Dial

Lume

Also known as: Luminous Paint, Super-LumiNova, Lumibrite
Quick answer

Lume is the luminescent material applied to a watch's hands and hour markers so the time can be read in the dark.

Lume — short for luminescent material — is a photoluminescent compound applied to a watch's hour markers, hands, and sometimes bezel pip so the watch can be read in low or no light. It charges from ambient light (sunlight, a flashlight, even a phone screen) and emits a soft glow that decays over several hours.

The two dominant lume formulations today are Super-LumiNova (a Swiss-made non-radioactive strontium aluminate developed by RC TRITEC AG) and Lumibrite (Seiko's proprietary equivalent). Both replaced the tritium-painted dials common before the late 1990s and the radium dials of the early-to-mid 20th century, neither of which were photoluminescent — they were radioactive and glowed by their own decay.

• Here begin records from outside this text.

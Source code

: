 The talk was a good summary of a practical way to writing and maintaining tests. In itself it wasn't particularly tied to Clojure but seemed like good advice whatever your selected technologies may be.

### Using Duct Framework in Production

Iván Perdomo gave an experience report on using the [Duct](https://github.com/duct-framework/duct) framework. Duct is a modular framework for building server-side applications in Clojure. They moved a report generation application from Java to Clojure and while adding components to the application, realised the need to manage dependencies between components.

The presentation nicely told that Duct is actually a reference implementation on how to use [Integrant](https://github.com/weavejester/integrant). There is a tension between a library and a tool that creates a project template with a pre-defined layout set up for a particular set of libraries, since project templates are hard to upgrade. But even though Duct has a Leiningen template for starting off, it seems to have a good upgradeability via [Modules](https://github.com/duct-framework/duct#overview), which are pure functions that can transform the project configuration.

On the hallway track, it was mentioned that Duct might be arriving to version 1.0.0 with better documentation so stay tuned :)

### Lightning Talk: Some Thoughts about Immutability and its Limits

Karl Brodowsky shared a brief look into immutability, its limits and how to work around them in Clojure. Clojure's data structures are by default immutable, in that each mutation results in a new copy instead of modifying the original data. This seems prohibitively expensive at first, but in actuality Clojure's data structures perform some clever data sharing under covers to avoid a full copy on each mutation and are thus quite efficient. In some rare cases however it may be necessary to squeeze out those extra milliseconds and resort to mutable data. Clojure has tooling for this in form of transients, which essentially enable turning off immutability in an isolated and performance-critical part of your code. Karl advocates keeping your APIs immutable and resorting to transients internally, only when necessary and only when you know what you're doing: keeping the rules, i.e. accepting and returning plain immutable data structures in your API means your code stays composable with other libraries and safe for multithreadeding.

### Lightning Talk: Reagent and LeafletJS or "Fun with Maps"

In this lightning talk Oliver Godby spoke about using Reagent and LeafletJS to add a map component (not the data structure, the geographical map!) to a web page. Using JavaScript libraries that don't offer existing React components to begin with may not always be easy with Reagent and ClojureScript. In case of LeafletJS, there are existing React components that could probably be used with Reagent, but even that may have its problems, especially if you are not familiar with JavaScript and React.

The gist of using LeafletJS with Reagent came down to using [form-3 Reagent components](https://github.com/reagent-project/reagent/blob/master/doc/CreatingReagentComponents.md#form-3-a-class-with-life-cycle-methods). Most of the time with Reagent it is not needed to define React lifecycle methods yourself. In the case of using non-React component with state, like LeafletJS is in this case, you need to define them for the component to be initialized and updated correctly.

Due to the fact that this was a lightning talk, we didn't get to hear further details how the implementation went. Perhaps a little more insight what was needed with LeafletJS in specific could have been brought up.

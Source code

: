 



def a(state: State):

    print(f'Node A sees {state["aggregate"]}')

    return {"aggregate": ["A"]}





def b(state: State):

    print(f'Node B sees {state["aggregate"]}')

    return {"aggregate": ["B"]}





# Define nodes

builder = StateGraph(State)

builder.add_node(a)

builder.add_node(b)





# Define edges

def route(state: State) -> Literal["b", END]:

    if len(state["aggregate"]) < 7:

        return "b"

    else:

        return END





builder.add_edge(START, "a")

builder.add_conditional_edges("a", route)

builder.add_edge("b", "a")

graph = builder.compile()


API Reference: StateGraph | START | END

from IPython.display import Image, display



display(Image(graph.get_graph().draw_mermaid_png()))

Lume quality is a real differentiator between watches. A well-applied modern lume (e.g. Seiko's "high-intensity" Lumibrite on the Marinemaster or Tudor's Black Bay) charges in seconds and reads cleanly for 6-8 hours; a budget lume application is gone within an hour.

Common questions

Is watch lume radioactive?

Modern lume (Super-LumiNova, Lumibrite) is not radioactive — it's a photoluminescent compound that charges from ambient light. Older tritium and radium dials were radioactive but those have not been used in new mainstream watches for decades.

How long does lume last?

Charged lume on a quality modern watch is clearly readable for 6-8 hours, dimming gradually. A full overnight charge with a flashlight produces noticeably stronger and longer-lasting glow than ambient daylight.